In consiglio comunale «Continueremo a richiedere con forza che si emetta questo tipo di ordinanza, con l’aiuto di tutte le altre forze politiche presenti in consiglio comunale. Sensibilità in tal senso è stata già espressa dal rappresentante di Fratelli d’Italia e dai rappresentanti del Movimento 5 Stelle. Sarebbe uno strumento concreto per innalzare il livello di sicurezza cittadina. Non comprendiamo una cosi evidente sordità amministrativa su questo argomento, se non per timore che  con precise  scelte come queste si possa scontentare anche una sola parte della cittadinanza. Meglio allora da ignavi non decidere e lasciare tutto cosi, rinunciando alle proprie responsabilità. L’ordinanza anti-vetro rappresenterebbe un importante passo in avanti, un atto concreto che questa amministrazione può fare da subito».

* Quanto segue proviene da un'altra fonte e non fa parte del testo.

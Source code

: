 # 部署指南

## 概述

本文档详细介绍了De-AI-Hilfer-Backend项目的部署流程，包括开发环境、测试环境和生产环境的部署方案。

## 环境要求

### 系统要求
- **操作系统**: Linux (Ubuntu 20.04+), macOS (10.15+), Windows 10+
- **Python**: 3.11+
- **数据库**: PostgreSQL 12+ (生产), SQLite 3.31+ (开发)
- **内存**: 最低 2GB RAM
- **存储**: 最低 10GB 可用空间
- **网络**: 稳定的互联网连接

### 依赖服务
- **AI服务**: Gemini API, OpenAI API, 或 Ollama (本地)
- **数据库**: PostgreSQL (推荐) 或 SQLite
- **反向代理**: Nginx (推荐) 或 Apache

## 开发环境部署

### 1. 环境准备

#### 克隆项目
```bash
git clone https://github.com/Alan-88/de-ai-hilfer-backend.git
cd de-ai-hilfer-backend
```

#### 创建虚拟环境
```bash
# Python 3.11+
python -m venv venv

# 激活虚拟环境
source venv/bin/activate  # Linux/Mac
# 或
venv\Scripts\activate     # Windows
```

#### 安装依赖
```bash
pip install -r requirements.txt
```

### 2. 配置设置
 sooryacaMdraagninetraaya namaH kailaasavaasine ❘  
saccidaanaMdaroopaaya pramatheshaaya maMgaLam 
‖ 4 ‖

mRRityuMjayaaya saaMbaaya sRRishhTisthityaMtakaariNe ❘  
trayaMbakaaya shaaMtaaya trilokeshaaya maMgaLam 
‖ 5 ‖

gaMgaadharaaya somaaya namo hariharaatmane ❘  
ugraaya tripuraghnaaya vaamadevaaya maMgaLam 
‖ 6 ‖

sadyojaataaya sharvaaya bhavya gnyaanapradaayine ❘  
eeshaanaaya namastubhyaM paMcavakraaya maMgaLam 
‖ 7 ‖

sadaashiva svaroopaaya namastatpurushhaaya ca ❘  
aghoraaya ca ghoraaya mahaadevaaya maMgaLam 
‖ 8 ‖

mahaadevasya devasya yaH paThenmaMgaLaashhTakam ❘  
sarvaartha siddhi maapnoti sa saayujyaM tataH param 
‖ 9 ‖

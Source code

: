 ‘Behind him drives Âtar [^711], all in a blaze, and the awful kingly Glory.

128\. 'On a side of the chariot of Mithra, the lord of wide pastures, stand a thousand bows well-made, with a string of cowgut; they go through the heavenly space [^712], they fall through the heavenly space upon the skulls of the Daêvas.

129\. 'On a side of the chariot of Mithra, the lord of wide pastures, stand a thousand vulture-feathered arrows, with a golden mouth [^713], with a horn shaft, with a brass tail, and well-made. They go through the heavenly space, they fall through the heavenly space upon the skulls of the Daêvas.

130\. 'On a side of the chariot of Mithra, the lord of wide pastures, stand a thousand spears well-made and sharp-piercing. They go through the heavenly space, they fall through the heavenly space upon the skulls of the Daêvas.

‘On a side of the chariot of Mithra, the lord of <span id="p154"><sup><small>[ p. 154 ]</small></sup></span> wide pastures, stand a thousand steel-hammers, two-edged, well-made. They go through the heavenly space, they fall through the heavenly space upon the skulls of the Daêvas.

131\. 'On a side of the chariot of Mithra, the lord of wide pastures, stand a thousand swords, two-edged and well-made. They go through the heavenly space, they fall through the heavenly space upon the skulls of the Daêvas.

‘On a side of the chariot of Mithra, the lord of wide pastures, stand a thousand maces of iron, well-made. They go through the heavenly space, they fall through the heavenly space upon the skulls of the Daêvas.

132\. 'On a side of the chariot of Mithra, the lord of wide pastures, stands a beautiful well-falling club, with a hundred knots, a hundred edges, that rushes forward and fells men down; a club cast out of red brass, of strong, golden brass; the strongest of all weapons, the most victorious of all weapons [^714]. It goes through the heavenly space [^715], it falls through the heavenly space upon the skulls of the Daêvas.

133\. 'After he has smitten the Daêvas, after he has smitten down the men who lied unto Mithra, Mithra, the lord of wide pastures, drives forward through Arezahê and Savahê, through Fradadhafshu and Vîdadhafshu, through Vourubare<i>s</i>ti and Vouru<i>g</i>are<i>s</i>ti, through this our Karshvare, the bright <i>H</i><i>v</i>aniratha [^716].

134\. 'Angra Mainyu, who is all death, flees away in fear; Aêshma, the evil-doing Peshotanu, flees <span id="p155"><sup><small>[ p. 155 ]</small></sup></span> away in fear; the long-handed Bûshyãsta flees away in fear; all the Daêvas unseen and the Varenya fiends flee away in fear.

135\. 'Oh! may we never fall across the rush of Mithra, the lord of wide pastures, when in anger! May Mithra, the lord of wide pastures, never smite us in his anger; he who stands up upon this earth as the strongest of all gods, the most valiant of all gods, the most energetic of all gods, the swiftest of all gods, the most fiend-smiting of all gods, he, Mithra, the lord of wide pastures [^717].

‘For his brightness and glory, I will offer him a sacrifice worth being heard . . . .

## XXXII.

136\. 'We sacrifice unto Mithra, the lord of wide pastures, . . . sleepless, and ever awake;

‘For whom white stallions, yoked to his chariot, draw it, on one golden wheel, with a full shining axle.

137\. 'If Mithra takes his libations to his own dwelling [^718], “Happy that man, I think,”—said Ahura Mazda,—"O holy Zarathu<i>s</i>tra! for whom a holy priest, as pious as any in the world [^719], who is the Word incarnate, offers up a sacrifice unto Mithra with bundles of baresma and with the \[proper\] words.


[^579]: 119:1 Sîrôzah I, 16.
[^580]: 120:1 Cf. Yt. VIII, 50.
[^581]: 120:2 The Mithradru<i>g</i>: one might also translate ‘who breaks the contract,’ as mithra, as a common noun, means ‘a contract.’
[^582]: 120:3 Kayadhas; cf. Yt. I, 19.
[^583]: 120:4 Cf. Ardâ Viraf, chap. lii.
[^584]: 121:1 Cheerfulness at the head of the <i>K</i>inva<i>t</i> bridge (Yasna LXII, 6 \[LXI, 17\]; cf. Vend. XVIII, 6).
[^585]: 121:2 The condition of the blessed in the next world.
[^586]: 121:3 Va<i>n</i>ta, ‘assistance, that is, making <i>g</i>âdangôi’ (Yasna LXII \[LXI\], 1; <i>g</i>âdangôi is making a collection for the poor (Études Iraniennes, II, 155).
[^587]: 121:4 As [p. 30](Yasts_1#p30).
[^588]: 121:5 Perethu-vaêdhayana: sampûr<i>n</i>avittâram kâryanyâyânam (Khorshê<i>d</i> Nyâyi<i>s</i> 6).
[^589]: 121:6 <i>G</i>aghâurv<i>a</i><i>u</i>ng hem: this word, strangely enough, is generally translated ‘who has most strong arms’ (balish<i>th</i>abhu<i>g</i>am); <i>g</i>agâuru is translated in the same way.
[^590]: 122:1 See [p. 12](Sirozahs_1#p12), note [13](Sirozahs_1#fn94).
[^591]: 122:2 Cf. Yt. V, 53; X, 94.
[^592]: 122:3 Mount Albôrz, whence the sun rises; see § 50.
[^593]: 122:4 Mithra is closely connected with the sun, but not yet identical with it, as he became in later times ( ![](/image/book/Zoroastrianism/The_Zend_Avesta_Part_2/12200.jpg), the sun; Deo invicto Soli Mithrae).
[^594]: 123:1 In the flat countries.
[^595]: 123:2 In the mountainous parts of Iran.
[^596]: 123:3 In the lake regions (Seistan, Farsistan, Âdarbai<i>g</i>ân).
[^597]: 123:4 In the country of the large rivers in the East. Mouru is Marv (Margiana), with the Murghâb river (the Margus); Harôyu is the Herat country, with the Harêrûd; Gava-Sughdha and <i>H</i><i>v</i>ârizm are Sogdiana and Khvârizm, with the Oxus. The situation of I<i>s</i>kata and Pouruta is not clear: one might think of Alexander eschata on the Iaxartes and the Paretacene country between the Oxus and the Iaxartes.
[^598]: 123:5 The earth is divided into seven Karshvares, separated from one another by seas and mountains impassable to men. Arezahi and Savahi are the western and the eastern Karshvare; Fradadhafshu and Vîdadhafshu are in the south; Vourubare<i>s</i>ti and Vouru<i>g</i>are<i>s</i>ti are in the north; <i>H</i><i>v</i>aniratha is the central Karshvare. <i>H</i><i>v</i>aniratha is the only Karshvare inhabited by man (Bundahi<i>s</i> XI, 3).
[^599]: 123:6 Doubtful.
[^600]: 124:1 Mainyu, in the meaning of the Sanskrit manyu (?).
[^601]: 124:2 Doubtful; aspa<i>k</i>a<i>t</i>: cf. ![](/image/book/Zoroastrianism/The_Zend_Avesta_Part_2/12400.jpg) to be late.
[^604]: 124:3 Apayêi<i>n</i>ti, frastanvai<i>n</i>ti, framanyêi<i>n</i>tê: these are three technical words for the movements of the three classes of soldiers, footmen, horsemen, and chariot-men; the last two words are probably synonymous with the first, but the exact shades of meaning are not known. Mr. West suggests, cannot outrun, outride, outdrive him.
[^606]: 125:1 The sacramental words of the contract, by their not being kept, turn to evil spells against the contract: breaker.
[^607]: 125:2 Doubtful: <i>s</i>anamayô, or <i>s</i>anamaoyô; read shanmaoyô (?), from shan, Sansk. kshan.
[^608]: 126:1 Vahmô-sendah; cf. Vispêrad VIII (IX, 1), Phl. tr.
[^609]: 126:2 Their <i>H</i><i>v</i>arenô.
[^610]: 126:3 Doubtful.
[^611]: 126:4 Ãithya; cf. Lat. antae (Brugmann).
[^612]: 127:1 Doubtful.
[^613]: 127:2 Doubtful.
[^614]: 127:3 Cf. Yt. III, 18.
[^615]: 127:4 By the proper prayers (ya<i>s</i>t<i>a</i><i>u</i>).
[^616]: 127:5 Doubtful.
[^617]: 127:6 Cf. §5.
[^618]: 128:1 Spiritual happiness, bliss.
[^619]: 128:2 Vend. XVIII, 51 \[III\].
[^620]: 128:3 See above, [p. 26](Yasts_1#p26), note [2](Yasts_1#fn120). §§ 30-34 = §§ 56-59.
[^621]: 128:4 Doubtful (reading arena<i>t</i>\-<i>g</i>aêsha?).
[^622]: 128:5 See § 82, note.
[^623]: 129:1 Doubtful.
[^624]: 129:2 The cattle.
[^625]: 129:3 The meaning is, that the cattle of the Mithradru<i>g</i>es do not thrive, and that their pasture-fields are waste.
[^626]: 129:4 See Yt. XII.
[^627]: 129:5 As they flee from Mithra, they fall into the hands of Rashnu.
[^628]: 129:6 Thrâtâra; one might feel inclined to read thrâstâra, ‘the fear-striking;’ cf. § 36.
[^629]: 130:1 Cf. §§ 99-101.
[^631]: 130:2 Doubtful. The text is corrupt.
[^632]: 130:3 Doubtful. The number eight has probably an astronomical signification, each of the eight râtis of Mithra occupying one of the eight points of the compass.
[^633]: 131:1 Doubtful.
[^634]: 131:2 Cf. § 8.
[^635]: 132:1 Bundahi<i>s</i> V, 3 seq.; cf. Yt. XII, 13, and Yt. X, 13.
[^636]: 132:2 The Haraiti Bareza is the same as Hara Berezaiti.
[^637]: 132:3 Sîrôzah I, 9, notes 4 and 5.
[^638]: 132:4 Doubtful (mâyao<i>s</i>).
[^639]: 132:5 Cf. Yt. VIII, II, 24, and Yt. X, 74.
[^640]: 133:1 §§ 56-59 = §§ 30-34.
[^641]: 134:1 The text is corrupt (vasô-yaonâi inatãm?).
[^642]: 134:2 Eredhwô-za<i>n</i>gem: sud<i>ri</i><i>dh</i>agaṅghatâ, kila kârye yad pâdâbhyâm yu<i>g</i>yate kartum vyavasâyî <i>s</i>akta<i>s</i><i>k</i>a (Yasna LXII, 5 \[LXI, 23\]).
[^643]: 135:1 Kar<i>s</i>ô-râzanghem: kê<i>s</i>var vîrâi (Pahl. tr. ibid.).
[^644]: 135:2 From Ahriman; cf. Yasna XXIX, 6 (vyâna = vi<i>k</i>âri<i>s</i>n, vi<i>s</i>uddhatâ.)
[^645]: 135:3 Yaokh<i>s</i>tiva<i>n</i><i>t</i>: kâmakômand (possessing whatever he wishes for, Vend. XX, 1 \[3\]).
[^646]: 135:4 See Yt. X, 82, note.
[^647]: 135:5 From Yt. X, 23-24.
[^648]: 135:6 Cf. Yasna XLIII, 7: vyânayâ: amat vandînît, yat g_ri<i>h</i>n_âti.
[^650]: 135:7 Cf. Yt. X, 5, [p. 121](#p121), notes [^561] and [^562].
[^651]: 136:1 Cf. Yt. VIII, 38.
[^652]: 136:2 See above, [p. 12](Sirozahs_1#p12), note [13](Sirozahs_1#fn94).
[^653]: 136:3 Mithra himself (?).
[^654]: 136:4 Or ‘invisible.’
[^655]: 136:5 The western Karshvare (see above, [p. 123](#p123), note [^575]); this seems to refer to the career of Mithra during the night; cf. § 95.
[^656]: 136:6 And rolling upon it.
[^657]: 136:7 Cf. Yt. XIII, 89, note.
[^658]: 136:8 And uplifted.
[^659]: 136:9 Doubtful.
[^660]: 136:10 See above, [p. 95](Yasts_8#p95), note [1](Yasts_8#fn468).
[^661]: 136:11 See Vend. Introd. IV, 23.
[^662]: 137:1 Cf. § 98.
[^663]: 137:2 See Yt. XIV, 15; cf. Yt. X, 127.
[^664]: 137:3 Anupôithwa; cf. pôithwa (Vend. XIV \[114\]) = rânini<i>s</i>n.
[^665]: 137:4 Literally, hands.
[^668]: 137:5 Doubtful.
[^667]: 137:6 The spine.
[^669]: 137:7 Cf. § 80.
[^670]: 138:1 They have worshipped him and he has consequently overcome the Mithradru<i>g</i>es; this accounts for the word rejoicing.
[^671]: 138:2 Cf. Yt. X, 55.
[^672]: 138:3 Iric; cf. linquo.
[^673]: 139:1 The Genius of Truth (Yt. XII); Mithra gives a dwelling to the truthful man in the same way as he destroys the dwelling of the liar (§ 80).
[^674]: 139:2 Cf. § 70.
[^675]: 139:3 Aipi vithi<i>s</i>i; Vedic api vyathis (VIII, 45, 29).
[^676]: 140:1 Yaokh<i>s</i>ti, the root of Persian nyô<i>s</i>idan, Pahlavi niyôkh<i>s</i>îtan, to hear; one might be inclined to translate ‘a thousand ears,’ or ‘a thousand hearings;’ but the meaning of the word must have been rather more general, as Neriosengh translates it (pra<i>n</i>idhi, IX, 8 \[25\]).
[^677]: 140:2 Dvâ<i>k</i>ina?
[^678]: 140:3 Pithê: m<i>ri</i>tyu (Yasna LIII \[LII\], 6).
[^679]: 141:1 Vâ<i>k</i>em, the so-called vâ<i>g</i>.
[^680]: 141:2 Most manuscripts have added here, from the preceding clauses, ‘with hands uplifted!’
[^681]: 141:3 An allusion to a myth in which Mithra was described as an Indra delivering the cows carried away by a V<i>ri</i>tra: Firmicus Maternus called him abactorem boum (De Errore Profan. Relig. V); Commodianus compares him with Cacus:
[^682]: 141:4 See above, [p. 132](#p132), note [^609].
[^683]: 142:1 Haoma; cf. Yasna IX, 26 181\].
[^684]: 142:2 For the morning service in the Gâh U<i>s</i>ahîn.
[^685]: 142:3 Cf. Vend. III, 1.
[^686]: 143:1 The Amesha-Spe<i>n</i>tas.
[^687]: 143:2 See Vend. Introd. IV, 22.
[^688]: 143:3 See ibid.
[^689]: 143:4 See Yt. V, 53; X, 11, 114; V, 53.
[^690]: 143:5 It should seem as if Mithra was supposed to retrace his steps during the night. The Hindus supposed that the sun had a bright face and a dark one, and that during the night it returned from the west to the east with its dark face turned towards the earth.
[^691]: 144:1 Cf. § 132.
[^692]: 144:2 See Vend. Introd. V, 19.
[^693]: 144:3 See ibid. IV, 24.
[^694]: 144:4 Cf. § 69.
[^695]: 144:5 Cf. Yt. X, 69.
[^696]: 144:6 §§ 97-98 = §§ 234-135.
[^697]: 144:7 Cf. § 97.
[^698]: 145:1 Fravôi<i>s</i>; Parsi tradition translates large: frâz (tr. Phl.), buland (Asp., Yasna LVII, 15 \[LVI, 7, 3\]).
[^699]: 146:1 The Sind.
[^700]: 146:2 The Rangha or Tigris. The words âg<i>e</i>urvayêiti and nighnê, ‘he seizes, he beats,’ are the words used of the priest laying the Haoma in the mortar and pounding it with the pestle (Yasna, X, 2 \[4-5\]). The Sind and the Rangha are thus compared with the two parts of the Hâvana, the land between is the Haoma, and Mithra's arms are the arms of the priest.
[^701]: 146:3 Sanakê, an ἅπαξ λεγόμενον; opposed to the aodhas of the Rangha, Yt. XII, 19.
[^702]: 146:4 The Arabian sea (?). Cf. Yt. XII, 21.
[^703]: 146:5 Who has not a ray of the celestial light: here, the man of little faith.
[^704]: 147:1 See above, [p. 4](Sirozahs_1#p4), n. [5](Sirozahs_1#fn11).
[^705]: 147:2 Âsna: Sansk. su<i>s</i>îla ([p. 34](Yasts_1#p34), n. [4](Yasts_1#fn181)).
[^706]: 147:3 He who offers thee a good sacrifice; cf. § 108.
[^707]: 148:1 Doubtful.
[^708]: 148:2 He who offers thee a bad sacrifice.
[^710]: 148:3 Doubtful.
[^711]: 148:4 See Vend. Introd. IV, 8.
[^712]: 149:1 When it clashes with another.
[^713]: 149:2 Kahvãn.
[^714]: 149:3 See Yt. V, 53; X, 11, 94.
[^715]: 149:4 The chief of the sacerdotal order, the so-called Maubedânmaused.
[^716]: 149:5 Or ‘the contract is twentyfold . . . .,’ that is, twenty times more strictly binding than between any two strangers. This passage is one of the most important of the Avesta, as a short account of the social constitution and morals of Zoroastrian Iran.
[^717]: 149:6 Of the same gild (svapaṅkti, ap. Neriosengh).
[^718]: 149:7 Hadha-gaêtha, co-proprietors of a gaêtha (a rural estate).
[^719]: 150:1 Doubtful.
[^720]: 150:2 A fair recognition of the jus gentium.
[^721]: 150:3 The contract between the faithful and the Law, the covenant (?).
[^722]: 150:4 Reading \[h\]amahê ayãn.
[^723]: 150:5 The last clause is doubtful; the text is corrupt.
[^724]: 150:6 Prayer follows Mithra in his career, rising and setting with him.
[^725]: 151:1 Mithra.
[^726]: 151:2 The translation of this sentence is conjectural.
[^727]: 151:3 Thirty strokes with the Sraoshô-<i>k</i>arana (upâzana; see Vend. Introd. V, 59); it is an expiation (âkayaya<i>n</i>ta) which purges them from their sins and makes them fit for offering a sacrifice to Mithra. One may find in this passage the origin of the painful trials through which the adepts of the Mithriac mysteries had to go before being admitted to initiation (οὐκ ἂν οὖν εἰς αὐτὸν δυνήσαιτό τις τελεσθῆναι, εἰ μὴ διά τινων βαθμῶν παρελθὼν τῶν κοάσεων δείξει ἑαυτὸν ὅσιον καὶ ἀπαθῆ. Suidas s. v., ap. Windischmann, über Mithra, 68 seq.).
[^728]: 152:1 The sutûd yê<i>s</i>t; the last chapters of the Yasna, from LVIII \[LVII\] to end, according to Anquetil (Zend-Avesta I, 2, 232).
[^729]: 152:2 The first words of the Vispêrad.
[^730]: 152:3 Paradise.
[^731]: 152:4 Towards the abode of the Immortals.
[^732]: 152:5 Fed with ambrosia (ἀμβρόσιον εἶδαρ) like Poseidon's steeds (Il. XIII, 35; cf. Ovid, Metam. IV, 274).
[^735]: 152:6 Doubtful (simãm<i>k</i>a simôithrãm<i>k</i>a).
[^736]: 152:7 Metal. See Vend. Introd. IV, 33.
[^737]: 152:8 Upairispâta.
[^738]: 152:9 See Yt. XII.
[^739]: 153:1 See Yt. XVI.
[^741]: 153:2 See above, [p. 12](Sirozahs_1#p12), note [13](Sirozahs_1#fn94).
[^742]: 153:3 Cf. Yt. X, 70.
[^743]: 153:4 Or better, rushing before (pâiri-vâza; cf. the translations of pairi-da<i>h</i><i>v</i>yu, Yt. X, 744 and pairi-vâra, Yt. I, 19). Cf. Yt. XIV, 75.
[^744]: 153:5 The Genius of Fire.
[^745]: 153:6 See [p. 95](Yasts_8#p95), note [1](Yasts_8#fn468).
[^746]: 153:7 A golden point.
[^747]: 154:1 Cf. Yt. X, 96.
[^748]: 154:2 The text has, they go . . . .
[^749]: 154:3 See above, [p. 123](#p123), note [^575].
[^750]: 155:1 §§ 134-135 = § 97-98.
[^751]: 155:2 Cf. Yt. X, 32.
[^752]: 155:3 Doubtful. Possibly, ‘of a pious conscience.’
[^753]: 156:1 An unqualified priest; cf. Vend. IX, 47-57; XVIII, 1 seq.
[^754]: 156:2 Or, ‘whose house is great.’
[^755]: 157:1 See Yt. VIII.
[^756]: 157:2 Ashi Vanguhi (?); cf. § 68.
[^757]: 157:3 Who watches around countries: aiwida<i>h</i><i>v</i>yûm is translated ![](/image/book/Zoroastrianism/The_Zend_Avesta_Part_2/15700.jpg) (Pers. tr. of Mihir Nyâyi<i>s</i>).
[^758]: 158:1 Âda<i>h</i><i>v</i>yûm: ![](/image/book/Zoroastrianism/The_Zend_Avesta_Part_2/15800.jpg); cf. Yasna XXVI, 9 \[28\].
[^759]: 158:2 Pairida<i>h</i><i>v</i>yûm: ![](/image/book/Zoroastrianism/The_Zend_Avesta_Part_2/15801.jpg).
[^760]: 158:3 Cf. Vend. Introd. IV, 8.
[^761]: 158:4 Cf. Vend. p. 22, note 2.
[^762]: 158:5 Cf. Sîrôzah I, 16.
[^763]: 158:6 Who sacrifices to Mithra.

Rinascita socialista «Gli annunci dell’amministrazione – spiega Andrea Fabbri, segretario regionale Rinascita socialista – sul potenziamento della sicurezza a Terni sono solo chiacchiere al vento. Gli atti amministrativi dicono tutt’altro: il Comune taglia ben 80 mila euro ai vigili urbani. E buona parte di questi tagli riguarda l’incentivo per l’attività di vigilanza e controllo del territorio e per i servizi di polizia stradale per la sicurezza urbana e stradale, a cui peraltro già oggi viene riservata un quota minima degli incassi delle multe: appena il 3% quando invece l’articolo 208 del codice della strada dice che si può arrivare fino al 50. Nell’allegato della delibera di giunta numero 82 dello scorso 20 marzo, una settimana dopo l’omicidio Raggi, il Comune ha approvato il piano di miglioramenti fino al 2017 in cui risulta che ai vigili urbani si vogliono tagliare 30.000 euro per le garanzie contrattuali della compagnia assicuratrice, ma soprattutto 52.000 euro (26.000 nel 2015 e altrettanti nel 2016)  per il vestiario: berretti, uniformi ordinarie invernali ed estive; combinazione impermeabile e altro. Viene anche prevista la soppressione di alcuni capi di vestiario ‘che si reputano non più necessari per l’attività’. Ma come? I vigili per poter concorrere alla sicurezza al pari delle altre forze di polizia hanno più volte manifestato l’esigenza di avere in dotazione guanti, giubbini e altro per far fronte a una mutata situazione sociale cittadina e mentre a parole gli si promette lo spray al peperoncino gli si tolgono le mutande?»